> **Data entries**
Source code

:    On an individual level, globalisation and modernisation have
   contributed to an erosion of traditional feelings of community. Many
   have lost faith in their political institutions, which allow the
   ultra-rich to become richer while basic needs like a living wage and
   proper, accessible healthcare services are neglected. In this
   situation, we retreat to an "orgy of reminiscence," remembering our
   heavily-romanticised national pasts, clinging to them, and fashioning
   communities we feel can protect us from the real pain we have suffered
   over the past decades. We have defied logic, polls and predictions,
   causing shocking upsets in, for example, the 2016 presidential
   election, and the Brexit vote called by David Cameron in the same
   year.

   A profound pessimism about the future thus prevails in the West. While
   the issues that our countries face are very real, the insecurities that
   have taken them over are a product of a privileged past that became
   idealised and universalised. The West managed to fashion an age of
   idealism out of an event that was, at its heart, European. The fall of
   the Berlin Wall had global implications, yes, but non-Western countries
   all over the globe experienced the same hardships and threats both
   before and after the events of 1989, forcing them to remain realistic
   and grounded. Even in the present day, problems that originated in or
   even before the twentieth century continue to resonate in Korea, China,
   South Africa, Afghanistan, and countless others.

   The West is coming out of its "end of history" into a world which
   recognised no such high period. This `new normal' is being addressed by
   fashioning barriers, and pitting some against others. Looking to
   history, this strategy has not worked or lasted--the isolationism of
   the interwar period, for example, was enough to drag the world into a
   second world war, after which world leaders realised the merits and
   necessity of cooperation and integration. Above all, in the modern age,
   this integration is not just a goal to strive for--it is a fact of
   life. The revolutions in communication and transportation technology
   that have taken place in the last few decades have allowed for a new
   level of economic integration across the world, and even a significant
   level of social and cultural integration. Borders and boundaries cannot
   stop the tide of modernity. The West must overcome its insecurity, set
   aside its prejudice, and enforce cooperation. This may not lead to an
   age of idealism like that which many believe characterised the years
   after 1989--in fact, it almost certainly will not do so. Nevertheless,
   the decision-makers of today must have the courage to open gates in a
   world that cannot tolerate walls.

> **What to do**
A reply should hold exactly the lines from the one containing "after 1989--in fact, it" through the end of the data above, nothing more.

> **Worked solution**
   after 1989--in fact, it almost certainly will not do so. Nevertheless,
   the decision-makers of today must have the courage to open gates in a
   world that cannot tolerate walls.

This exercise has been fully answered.